With a pension of 1,400 pesos per month, after working for more than 30 years in a company linked to the transport of passengers in Sancti Spíritus, Pascual Gómez recalls that when he was a child, his mother’s hands “smelled of garlic. Almost everything was seasoned with the popular bulb, and it was also used in herbal teas for many ailments and in plasters to apply to the skin,” he explains.

Today, at age 72 and without children to support him inside or outside the Island, Pascual has given up eating with garlic. “It’s not worth paying that amount and having the rest of the month with 400 pesos for everything else,” he explained last January, without imagining that three months later the price would double.

This week, on Plaza Boulevard, a string of fifty garlic bulbs now costs 2,000 pesos, although it reached 2,500 in February and retail options still do not appear.
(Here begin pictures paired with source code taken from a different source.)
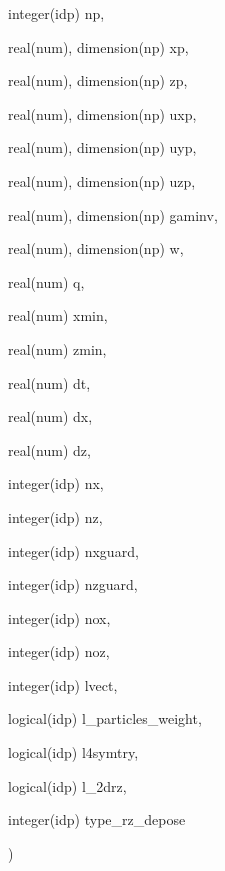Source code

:{\begin{DoxyParamCaption}
\item[{integer(idp)}]{np, }
\item[{real(num), dimension(np)}]{xp, }
\item[{real(num), dimension(np)}]{zp, }
\item[{real(num), dimension(np)}]{uxp, }
\item[{real(num), dimension(np)}]{uyp, }
\item[{real(num), dimension(np)}]{uzp, }
\item[{real(num), dimension(np)}]{gaminv, }
\item[{real(num), dimension(np)}]{w, }
\item[{real(num)}]{q, }
\item[{real(num)}]{xmin, }
\item[{real(num)}]{zmin, }
\item[{real(num)}]{dt, }
\item[{real(num)}]{dx, }
\item[{real(num)}]{dz, }
\item[{integer(idp)}]{nx, }
\item[{integer(idp)}]{nz, }
\item[{integer(idp)}]{nxguard, }
\item[{integer(idp)}]{nzguard, }
\item[{integer(idp)}]{nox, }
\item[{integer(idp)}]{noz, }
\item[{integer(idp)}]{lvect, }
\item[{logical(idp)}]{l\+\_\+particles\+\_\+weight, }
\item[{logical(idp)}]{l4symtry, }
\item[{logical(idp)}]{l\+\_\+2drz, }
\item[{integer(idp)}]{type\+\_\+rz\+\_\+depose}
\end{DoxyParamCaption}
)}\hypertarget{current__deposition__2d_8_f90_afe150c6f9a46d86a94382abd2ad2dee5}{}\label{current__deposition__2d_8_f90_afe150c6f9a46d86a94382abd2ad2dee5}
To replace the precious condiment, many appeal to the dehydrated forms that arrive in the country, fundamentally from travelers and the micro, small and medium-sized enterprises (MSMEs).

“I know when someone in my neighborhood is handling good money because when I pass by their house smells of garlic”

On their shelves, the MSMEs often display powdered spices that are “in a lot of demand,” acknowledges the employee of one of these shops located in the colonial center of Sancti Spíritus. “People are looking for granulated garlic, dehydrated onion and also cumin, or a mixture that we offer of lemon, pepper and cilantro.” In the private businesses they sell these seasonings in several formats, even some for a single meal of the Goya brand that “are the most popular,” says the man.

Fresh garlic is left for special occasions and families with more resources. Pascual remembers that his father would say to his mother when she cooked: “Throw it in, throw in the garlic!” to tell her to impregnate the food with its aroma. “Now what people say is: ’Hey, save the garlic, don’t throw so much in,’” he says.

“I know when someone in my neighborhood is handling good money because when I pass by their house smells like garlic,” he says. “The neighbors here had the habit of hooking the string on the kitchen wall to pick off the bulbs when they needed them, but now they hide them because no one wants to be asked for a clove of garlic.”